Recent data from India50 suggest that severity of disease may affect the extent to which skeletal muscle function is compromised. Shah et al reported a significant positive correlation between muscle strength in the upper limb and percentage predicted FEV1, which is consistent with our observations.

The major limitation of our study was the absence of published literature documenting normative values for quadriceps muscle strength in the normal Indian population. The values for quadriceps strength obtained in a study using similar methods in a healthy elderly North Indian population including different age groups was used as a reference to categorize and check for the proportion of weakness within our sample.45 This may have led to a discrepancy in our final results. Further, we did not include healthy, matched case-controls in our study, as has been the recent trend.35,36,50

Another limitation of our study was its sample size. The results obtained from such a small sample cannot be appropriately applied to the general Indian population. Women were notably under-represented in our sample. Further, the majority of women in our sample had more severe disease (stage 3 or stage 4 COPD), unlike our male subjects, the majority of whom had milder disease (stage 1 or stage 2 COPD). This uneven sex distribution among the various COPD severity groups could be a source of bias given that less muscle strength can be expected in females than in males.

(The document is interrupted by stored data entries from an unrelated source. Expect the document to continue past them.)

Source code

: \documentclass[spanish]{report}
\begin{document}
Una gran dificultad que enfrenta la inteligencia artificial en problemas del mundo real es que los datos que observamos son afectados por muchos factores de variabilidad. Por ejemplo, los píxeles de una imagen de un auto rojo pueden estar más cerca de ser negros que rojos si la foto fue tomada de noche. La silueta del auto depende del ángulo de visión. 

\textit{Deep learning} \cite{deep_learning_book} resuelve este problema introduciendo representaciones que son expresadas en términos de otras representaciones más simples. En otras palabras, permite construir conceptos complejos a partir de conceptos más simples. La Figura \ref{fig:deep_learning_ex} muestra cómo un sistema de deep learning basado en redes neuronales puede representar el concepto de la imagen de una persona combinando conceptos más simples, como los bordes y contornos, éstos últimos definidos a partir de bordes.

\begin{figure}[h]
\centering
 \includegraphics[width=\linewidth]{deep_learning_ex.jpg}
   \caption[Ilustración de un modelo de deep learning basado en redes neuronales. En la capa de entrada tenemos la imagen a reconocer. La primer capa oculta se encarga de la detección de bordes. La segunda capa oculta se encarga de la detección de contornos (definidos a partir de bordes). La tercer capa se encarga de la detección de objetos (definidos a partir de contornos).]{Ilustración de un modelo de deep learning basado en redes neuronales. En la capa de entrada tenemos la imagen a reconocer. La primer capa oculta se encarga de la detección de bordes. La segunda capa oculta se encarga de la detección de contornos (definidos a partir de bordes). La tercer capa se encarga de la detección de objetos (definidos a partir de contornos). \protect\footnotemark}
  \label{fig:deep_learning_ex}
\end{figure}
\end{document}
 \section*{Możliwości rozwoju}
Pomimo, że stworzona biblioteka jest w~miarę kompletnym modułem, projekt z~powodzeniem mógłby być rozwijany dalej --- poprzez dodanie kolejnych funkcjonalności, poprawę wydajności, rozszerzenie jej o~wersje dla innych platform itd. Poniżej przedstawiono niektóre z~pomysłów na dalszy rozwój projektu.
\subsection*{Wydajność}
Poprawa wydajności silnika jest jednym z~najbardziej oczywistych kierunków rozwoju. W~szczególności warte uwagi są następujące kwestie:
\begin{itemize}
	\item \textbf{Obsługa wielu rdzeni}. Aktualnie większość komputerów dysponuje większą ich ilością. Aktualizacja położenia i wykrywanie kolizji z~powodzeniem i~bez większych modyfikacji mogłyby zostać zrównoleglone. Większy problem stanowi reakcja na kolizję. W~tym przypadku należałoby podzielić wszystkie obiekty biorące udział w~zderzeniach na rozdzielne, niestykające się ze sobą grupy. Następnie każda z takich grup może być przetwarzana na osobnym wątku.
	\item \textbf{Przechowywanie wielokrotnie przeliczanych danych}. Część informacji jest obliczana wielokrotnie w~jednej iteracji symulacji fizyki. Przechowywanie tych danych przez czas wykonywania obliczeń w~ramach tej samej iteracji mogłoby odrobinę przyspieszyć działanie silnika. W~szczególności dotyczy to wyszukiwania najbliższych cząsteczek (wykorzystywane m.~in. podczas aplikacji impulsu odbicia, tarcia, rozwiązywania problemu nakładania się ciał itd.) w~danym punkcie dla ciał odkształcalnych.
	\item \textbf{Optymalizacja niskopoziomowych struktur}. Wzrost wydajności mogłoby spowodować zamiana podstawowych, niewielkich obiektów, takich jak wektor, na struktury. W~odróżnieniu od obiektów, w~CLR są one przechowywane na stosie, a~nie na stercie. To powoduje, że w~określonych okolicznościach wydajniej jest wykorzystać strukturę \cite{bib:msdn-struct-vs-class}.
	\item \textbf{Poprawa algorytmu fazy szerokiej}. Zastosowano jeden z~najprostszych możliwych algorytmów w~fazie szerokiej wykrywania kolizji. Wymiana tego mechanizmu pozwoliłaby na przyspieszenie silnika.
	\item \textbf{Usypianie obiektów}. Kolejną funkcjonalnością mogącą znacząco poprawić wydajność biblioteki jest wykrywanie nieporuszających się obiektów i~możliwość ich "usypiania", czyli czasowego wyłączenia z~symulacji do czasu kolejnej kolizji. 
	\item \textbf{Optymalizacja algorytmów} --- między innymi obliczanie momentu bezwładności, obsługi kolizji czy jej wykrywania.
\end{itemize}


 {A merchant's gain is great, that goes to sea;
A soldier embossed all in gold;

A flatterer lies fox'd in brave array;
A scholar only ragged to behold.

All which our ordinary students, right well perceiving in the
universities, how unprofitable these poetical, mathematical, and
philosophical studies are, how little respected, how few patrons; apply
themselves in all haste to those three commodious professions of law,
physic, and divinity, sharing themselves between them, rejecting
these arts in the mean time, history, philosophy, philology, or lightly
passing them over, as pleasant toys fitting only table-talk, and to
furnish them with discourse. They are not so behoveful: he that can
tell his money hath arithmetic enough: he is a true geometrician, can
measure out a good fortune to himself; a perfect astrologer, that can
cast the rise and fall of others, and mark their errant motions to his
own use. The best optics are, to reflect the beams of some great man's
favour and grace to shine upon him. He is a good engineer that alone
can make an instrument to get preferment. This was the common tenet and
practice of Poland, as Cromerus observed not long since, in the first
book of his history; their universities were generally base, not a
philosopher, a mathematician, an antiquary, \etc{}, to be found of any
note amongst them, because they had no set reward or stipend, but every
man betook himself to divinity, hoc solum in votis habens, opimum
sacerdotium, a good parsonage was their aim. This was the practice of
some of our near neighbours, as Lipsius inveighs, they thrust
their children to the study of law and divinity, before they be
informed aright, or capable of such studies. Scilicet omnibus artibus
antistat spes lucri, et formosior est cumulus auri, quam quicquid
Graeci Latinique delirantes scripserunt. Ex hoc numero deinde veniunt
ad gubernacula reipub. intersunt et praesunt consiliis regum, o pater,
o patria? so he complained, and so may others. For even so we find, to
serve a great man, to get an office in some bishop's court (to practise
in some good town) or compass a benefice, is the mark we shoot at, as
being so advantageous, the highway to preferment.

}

This could also be a reflection of the sex inequality that is prevalent in Indian society, which may be leading to inequitable distribution of health care resources between males and females in India.51

Clearly there are additional factors that may determine quadriceps strength and skeletal muscle dysfunction. Personal habits and lifestyle, occupation, socioeconomic status, nutritional status, and the presence of comorbid conditions, can all act as confounding factors when determining quadriceps muscle strength and need to be considered during analysis. The age range selected limits the study to mostly post-menopausal women, and whether the same results can be extended to pre-menopausal women needs to be established. Cardiovascular comorbidity is also common in COPD patients and may have an influence on the final result which was not taken into consideration in the study.

Conclusion

A very high proportion of COPD patients (92%) within our sample were found to have quadriceps muscle weakness. Quadriceps muscle weakness was also present in a significantly high proportion among patients with mild disease and in the younger age groups, indicating that the onset of muscle weakness in COPD patients may precede the onset of symptoms, resulting in these patients adopting a sedentary lifestyle early in the disease. Quadriceps weakness becomes all the more important in our culture, wherein most people use “Indian”-style toilets and have a preference for sitting down on the floor. Therefore, quadriceps muscle weakness affects the ability to perform activities of daily living, so has an adverse effect on quality of life as well as mental health. This could pose a major public health challenge. We also observed that as the grade of COPD worsened, there was a reduction in mean quadriceps muscle force, ie, quadriceps muscle weakness was more profound as the severity of disease increased. Further research in different population groups is needed to determine how widely our present observations can be generalized.